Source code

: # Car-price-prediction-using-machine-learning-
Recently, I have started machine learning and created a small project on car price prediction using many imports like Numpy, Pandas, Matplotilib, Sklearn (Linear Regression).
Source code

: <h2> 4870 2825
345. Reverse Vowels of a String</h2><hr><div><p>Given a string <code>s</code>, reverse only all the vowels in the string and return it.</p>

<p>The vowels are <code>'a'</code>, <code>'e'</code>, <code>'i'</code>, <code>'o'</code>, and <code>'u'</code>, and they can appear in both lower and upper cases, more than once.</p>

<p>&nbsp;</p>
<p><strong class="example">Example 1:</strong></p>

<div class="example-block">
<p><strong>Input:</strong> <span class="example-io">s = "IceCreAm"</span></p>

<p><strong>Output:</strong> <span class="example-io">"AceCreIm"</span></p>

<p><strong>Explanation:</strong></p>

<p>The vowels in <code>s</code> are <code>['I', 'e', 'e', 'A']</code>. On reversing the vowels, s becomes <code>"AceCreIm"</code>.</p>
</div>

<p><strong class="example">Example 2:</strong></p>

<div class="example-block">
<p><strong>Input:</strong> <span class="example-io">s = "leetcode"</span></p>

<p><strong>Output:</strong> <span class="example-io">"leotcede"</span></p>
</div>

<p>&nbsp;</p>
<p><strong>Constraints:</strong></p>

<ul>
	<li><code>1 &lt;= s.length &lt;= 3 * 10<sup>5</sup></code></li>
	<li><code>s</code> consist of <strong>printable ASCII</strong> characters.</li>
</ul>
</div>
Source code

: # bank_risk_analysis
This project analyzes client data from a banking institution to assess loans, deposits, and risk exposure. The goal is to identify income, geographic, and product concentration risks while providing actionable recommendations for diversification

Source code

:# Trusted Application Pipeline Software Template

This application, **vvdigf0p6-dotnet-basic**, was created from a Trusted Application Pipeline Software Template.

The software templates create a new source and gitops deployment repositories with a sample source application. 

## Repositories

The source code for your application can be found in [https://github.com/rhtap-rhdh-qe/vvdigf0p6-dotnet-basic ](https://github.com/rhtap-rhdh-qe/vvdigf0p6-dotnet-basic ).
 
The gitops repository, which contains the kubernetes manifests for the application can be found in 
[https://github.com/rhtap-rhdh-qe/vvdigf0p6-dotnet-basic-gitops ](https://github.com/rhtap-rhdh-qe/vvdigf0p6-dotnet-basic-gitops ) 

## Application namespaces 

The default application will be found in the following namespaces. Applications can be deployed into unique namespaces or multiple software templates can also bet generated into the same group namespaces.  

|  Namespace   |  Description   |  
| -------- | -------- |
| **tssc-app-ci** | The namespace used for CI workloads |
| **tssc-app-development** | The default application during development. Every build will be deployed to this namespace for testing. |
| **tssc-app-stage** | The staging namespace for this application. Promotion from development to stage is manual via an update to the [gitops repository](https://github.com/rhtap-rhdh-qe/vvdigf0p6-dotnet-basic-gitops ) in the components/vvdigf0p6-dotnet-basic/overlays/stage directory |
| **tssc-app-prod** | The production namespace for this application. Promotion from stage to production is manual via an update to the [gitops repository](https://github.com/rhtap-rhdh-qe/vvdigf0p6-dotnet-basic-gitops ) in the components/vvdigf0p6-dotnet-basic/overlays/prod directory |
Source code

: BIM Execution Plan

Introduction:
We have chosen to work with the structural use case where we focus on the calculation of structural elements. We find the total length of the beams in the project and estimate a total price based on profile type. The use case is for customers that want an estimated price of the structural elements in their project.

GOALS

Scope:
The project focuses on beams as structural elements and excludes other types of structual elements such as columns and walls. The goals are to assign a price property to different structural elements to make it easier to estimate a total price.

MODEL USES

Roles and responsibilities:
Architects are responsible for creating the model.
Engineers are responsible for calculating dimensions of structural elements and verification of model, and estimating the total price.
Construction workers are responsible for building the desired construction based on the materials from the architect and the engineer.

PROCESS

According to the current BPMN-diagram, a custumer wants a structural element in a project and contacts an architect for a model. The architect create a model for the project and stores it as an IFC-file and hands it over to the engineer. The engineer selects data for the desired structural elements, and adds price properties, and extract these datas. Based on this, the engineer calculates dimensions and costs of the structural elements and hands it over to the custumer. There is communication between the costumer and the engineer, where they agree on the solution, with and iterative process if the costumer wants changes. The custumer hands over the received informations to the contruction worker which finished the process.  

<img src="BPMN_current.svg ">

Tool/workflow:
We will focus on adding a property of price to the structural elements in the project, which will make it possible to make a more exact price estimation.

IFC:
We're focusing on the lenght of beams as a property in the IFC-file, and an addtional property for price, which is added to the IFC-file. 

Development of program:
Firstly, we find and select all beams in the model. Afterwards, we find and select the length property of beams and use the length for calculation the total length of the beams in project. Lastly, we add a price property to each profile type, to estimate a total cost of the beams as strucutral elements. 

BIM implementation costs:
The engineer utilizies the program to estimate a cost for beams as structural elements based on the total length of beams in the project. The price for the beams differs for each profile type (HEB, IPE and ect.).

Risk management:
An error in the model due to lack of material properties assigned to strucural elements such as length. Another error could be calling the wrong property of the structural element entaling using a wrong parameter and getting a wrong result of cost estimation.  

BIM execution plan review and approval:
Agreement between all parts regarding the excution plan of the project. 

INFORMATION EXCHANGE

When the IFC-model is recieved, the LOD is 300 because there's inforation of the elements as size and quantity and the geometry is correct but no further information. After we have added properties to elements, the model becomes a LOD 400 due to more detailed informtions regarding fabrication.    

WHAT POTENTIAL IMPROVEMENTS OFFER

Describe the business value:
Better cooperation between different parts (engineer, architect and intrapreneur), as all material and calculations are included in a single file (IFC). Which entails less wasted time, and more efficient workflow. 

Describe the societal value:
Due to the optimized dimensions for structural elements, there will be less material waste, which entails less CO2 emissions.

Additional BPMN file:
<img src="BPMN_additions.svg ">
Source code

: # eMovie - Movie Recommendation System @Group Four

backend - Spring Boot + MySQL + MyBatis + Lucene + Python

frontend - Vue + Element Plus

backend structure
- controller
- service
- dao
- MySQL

■ ■ ■

● **GOAL OF THE EXERCISE**:
Wherever the string "MySQL" appears in the data above, copy the line it sits in.

● **ANSWER AREA**:
backend - Spring Boot + MySQL + MyBatis + Lucene + Python
- MySQL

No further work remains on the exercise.